Global demand for gold jumped 38 per cent year-over-year to 1,015.5 tonnes in the first quarter as sharply higher buying in gold investment products more than offset depressed jewelry consumption and industrial usage, according to an industry report released on today.
"In the current market circumstances, I am not surprised by any increase in gold investment," George Milling-Stanley, managing director of the World Gold Council (WGC), said prior to release of its quarterly ‘Gold Demand Trends’ report.
Milling-Stanley said gold benefited from a combination of safe-haven buying, inflation-hedge demand and diversification into gold to reduce overall volatility of investment portfolios amid one of the worst financial crises in history.
"We have also seen a move from capital appreciation toward wealth preservation," he said.

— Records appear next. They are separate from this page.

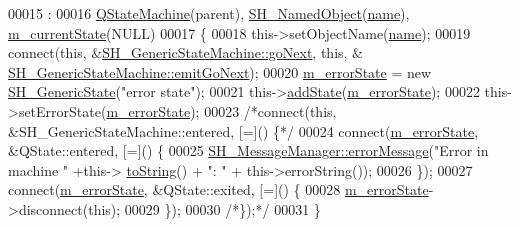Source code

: \begin{DoxyCode}
00015                                                                             :
00016     \hyperlink{classQStateMachine}{QStateMachine}(parent), \hyperlink{classSH__NamedObject_a6ceff219e80ad3f5c36db5f4258e74fd}{SH\_NamedObject}(\hyperlink{classSH__NamedObject_a9f686c6f2a5bcc08ad03d0cee0151f0f}{name}), 
      \hyperlink{classSH__GenericStateMachine_a67b2e327c47acb0e3149b99e4ea1311e}{m\_currentState}(NULL)
00017 \{
00018     this->setObjectName(\hyperlink{classSH__NamedObject_a9f686c6f2a5bcc08ad03d0cee0151f0f}{name});
00019     connect(\textcolor{keyword}{this}, &\hyperlink{classSH__GenericStateMachine_aec37e33524182ab83bf300f1cc1a064e}{SH\_GenericStateMachine::goNext}, \textcolor{keyword}{this}, &
      \hyperlink{classSH__GenericStateMachine_a2e162a1da1f694d433cb9072b37ac530}{SH\_GenericStateMachine::emitGoNext});
00020     \hyperlink{classSH__GenericStateMachine_acdf020d8c235f727096da9e613d7e4d7}{m\_errorState} = \textcolor{keyword}{new} \hyperlink{classSH__GenericState}{SH\_GenericState}(\textcolor{stringliteral}{"error state"});
00021     this->\hyperlink{classSH__GenericStateMachine_af4402993e916573a589c9d28158b28d8}{addState}(\hyperlink{classSH__GenericStateMachine_acdf020d8c235f727096da9e613d7e4d7}{m\_errorState});
00022     this->setErrorState(\hyperlink{classSH__GenericStateMachine_acdf020d8c235f727096da9e613d7e4d7}{m\_errorState});
00023     \textcolor{comment}{/*connect(this, &SH\_GenericStateMachine::entered, [=]() \{*/}
00024     connect(\hyperlink{classSH__GenericStateMachine_acdf020d8c235f727096da9e613d7e4d7}{m\_errorState}, &QState::entered, [=]() \{
00025         \hyperlink{classSH__MessageManager_a0cb4f06cf67539457482ba1c8544eb06}{SH\_MessageManager::errorMessage}(\textcolor{stringliteral}{"Error in machine "} +this->
      \hyperlink{classSH__GenericStateMachine_a85c0c1c9d258ae991f84667412fa47cd}{toString}() + \textcolor{stringliteral}{": "} + this->errorString());
00026     \});
00027     connect(\hyperlink{classSH__GenericStateMachine_acdf020d8c235f727096da9e613d7e4d7}{m\_errorState}, &QState::exited, [=]() \{
00028         \hyperlink{classSH__GenericStateMachine_acdf020d8c235f727096da9e613d7e4d7}{m\_errorState}->disconnect(\textcolor{keyword}{this});
00029     \});
00030     \textcolor{comment}{/*\});*/}
00031 \}
\end{DoxyCode}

The WGC is a trade group funded by the gold mining industry to promote the metal.
Identifiable investment, which includes the popular gold exchange-traded funds (ETFs) and bullion coins, rose to 595.9 tonnes for the quarter, more than triple that of the 171.3 tonnes in the year-ago quarter.
ETFs were the biggest contributor to investment inflows for the first quarter, while bar and coin demand was the main driver in the last two quarters of 2008, the report showed.

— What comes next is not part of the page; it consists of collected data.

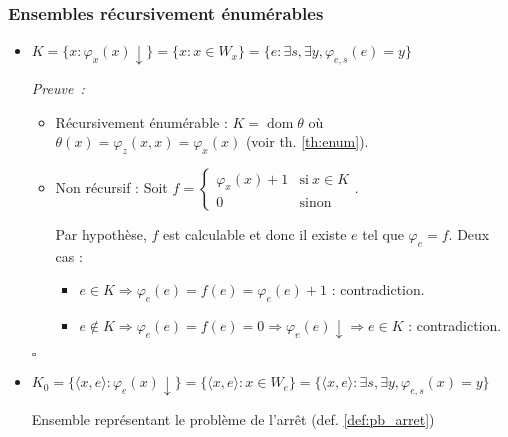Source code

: \documentclass{book}
\theoremstyle{definition}
\numberwithin{lemma}{subsection}
\numberwithin{theorem}{subsection}
\numberwithin{definition}{subsection}
\numberwithin{proposition}{subsection}
\numberwithin{corollary}{subsection}
\numberwithin{property}{subsection}
\numberwithin{example}{subsection}
\numberwithin{heuristique}{subsection}
\numberwithin{scenario}{subsection}
\newenvironment{proofi} {\noindent\emph{Preuve~:}} {\hfill $\square$\vspace{0.2cm}}
\newcommand{\GodelFunc}[1]{\varphi_{#1}}
\newcommand{\Pairing}[1]{\langle #1 \rangle}
\DeclareMathOperator{\dom}{dom}
\begin{document}
        \subsubsection{Ensembles récursivement énumérables}
            \begin{itemize}
                \item $K = \{x:\GodelFunc{x}(x)\downarrow\} = \{x:x \in W_x\} = \{e : \exists s, \exists y, \GodelFunc{e,s}(e) = y\}$
                    \par \begin{proofi}
                        \begin{itemize}
                            \item Récursivement énumérable : $K = \dom \theta $ où $ \theta(x) = \GodelFunc{z}(x,x) = \GodelFunc{x}(x)$ (voir th. \ref{th:enum}).
                            \item Non récursif : Soit $f = \begin{cases}
                                \GodelFunc{x}(x)+1 & \mathrm{ si~ } x \in K \\
                                0 & \mathrm{sinon}
                            \end{cases}$.
                            \par Par hypothèse, $f$ est calculable et donc il existe $e$ tel que $\GodelFunc{e} = f$. Deux cas :
                            \begin{itemize}
                                \item $e \in K \Rightarrow \GodelFunc{e}(e) = f(e) = \GodelFunc{e}(e)+1$ : contradiction.
                                \item $e \not\in K \Rightarrow \GodelFunc{e}(e) = f(e) = 0 \Rightarrow \GodelFunc{e}(e)\downarrow \Rightarrow e \in K$ : contradiction.
                            \end{itemize}
                            \vspace{-\baselineskip}
                        \end{itemize}
                        \vspace{-\baselineskip}
                    \end{proofi}
                \item $K_0 = \{\Pairing{x, e}:\GodelFunc{e}(x)\downarrow\} = \{\Pairing{x, e}:x \in W_e\} = \{\Pairing{x,e} : \exists s, \exists y, \GodelFunc{e,s}(x) = y\}$ 
                \par Ensemble représentant le problème de l'arrêt (def. \ref{def:pb_arret})

\end{itemize}
\end{document}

Bullion holdings of SPDR Gold Trust, commonly known as GLD among traders, rose nearly 350 tonnes, or 50 per cent, to 1,127.44 tonnes by the end of the first quarter.
GLD is by far the world's biggest gold-backed ETF, accounting for more than 80 percent of all such investment funds.
"It is not a case of ETF demand replacing other gold investments, but it has been genuinely additive to gold investment," Milling-Stanley said.
Total jewellery consumption in the first quarter dropped 24 percent to 339.4 tonnes year-on-year, dampened by higher gold prices and the global economic slowdown, WGC said.